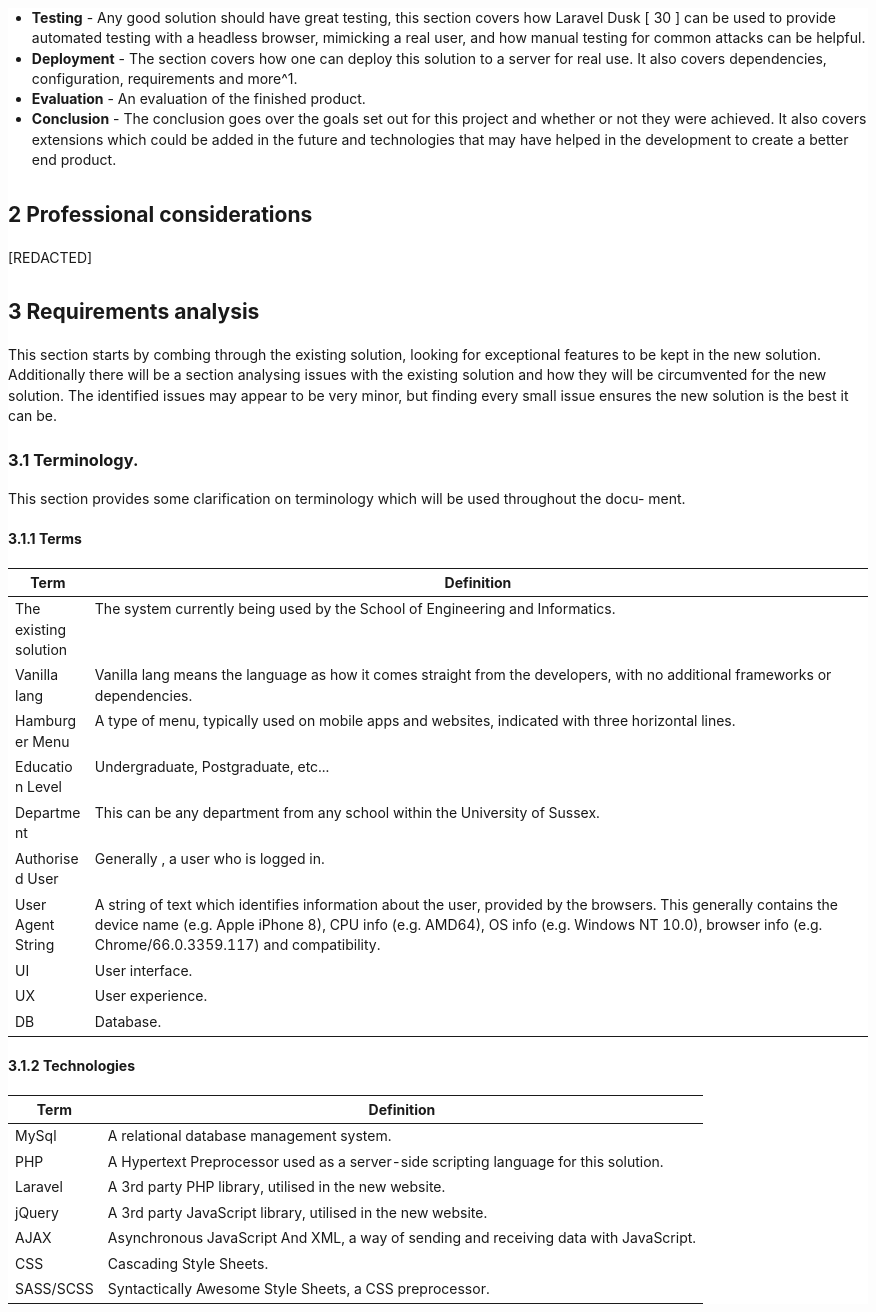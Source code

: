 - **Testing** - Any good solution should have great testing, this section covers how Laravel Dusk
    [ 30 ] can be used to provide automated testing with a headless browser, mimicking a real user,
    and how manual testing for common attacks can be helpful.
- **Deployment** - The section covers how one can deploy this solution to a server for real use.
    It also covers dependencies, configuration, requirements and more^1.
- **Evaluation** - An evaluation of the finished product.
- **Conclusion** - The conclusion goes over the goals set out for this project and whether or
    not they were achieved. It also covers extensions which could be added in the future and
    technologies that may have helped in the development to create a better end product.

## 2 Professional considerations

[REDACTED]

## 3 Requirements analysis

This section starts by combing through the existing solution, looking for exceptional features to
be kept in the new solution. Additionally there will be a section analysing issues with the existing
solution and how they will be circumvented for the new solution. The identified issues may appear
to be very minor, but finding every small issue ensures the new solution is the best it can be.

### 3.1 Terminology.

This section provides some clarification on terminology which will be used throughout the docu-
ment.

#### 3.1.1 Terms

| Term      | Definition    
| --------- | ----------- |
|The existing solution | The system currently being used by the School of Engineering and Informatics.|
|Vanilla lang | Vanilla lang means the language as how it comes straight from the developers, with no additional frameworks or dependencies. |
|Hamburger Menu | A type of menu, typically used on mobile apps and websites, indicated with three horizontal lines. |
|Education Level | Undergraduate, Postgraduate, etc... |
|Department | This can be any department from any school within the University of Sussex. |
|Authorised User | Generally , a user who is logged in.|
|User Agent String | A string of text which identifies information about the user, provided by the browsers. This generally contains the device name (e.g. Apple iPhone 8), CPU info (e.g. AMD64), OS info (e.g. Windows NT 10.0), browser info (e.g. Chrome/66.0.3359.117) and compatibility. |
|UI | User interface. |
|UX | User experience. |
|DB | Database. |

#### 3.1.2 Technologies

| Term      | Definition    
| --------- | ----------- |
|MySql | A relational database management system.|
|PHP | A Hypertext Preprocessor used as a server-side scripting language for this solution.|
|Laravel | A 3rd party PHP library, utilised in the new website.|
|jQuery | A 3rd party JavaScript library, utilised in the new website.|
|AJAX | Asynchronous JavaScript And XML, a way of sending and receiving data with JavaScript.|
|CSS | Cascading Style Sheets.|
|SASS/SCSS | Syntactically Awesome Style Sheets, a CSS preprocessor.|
____________
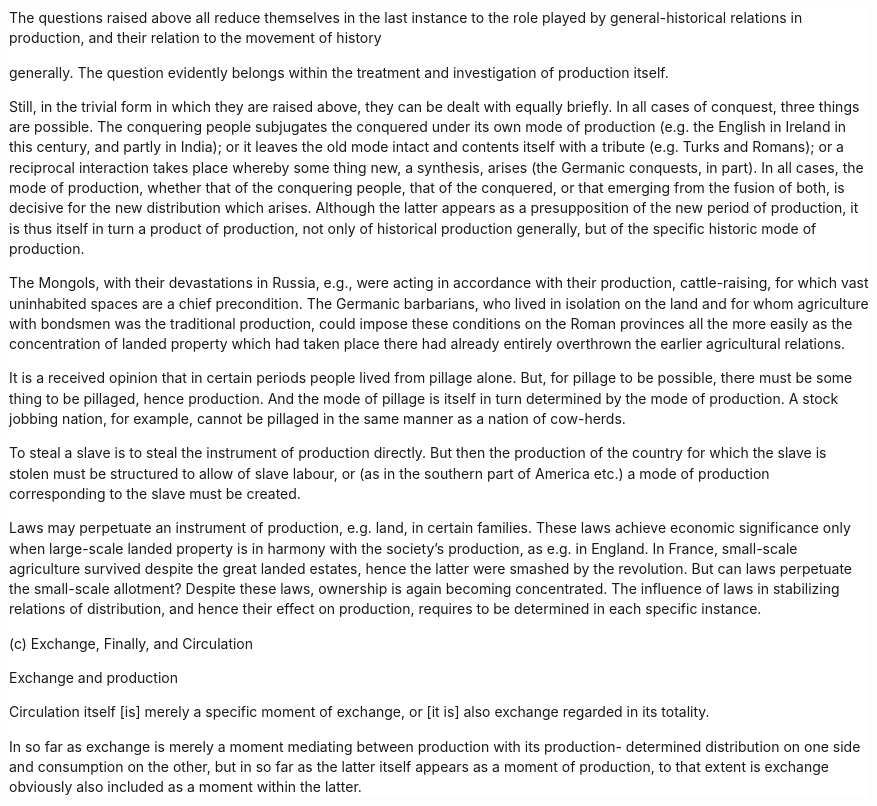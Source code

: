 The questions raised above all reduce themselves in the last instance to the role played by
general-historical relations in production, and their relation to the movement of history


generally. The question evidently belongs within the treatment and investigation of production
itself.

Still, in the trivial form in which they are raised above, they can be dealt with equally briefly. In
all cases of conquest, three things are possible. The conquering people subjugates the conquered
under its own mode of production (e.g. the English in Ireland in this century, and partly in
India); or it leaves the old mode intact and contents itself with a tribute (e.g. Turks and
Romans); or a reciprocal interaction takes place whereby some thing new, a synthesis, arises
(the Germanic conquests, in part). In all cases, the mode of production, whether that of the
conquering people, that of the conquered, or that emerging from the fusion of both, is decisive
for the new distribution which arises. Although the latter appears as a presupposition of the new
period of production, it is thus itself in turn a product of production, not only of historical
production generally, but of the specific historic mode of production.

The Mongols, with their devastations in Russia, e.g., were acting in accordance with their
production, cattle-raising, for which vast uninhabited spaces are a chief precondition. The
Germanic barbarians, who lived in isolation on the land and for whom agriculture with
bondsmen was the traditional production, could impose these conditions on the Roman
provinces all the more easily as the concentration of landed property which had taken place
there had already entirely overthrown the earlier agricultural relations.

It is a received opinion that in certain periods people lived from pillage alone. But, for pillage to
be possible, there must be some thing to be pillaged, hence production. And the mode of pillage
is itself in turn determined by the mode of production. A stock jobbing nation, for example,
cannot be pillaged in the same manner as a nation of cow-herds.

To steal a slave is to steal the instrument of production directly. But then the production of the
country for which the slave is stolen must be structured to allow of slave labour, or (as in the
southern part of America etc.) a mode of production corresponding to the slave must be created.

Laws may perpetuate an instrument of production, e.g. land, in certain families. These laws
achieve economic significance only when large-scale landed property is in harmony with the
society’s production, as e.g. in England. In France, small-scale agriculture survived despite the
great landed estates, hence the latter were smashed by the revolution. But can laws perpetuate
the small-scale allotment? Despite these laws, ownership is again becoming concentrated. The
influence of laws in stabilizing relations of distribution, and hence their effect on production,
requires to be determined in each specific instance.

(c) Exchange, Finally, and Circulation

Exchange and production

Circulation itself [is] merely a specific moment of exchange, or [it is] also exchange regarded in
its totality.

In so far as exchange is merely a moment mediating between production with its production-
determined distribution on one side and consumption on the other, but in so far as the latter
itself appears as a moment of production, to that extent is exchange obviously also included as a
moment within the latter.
____________
→ **BRIEF**
Restate word for word the entries above from the line with "all cases of" through the line with "under its own", inclusive, leaving out everything else.

→ **WRITTEN RESPONSE**
all cases of conquest, three things are possible. The conquering people subjugates the conquered
under its own mode of production (e.g. the English in Ireland in this century, and partly in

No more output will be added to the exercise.